[Source texts of formatted documents]
_____

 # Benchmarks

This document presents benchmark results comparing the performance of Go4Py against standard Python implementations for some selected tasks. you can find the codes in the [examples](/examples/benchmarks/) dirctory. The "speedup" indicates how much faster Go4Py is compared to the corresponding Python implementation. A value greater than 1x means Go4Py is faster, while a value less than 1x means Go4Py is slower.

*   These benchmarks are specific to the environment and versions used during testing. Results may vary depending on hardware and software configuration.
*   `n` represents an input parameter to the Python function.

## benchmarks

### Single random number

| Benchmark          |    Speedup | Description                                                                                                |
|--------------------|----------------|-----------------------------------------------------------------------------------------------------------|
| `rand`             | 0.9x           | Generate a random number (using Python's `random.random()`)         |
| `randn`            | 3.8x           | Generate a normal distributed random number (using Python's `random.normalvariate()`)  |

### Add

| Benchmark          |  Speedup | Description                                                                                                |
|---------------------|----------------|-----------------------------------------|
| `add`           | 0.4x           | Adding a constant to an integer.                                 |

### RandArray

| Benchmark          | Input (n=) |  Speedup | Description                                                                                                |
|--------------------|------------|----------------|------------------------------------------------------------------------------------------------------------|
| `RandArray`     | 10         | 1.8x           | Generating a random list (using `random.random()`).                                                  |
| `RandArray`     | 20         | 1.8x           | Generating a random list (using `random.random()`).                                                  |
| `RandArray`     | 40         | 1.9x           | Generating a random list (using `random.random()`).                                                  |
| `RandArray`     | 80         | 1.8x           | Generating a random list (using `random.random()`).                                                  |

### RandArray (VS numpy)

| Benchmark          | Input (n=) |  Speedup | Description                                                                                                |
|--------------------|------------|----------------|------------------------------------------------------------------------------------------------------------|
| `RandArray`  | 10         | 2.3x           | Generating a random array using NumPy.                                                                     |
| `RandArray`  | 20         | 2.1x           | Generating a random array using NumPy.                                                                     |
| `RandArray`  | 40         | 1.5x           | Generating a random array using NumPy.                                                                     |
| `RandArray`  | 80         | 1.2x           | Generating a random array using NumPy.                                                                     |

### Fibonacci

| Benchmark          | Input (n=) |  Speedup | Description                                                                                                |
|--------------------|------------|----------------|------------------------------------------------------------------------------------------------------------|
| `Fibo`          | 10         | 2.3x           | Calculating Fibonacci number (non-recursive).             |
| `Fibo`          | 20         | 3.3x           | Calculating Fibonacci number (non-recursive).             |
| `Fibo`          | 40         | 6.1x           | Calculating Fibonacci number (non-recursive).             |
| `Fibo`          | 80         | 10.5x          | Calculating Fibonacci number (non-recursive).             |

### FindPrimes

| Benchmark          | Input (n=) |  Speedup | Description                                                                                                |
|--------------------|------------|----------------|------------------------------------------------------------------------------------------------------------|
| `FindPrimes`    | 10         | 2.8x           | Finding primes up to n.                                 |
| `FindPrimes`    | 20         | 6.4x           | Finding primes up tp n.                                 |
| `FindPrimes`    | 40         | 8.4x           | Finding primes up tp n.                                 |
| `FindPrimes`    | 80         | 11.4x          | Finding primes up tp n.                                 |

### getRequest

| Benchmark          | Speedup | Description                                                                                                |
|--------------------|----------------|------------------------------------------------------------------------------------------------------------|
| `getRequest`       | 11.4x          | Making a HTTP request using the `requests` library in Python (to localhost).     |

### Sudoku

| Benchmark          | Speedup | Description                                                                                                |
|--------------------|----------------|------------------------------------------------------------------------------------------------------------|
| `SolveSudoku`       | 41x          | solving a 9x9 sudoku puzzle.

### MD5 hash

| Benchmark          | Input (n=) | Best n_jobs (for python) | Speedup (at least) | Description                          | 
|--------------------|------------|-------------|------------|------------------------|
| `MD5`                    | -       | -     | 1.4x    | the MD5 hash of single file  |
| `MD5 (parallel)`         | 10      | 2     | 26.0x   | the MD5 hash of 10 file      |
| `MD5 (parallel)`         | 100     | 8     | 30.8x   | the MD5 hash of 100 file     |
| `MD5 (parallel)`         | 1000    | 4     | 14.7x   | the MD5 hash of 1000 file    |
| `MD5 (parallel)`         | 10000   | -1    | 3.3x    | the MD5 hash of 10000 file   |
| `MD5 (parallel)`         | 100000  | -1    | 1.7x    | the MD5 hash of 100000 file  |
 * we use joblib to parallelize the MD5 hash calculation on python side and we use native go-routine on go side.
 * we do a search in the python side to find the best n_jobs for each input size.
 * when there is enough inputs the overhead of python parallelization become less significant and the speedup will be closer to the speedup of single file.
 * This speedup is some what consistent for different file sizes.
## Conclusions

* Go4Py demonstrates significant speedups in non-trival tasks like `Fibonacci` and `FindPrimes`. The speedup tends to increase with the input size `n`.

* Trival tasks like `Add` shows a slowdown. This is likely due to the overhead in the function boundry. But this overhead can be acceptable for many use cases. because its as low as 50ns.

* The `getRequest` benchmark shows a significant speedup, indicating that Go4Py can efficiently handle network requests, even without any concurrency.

_____

- _Work instruction_
All that belongs in the answer is the run of lines above from the line containing "of 10000 file" through the line containing "## Conclusions", exactly as written.

- _Response to this task_
| `MD5 (parallel)`         | 10000   | -1    | 3.3x    | the MD5 hash of 10000 file   |
| `MD5 (parallel)`         | 100000  | -1    | 1.7x    | the MD5 hash of 100000 file  |
 * we use joblib to parallelize the MD5 hash calculation on python side and we use native go-routine on go side.
 * we do a search in the python side to find the best n_jobs for each input size.
 * when there is enough inputs the overhead of python parallelization become less significant and the speedup will be closer to the speedup of single file.
 * This speedup is some what consistent for different file sizes.
## Conclusions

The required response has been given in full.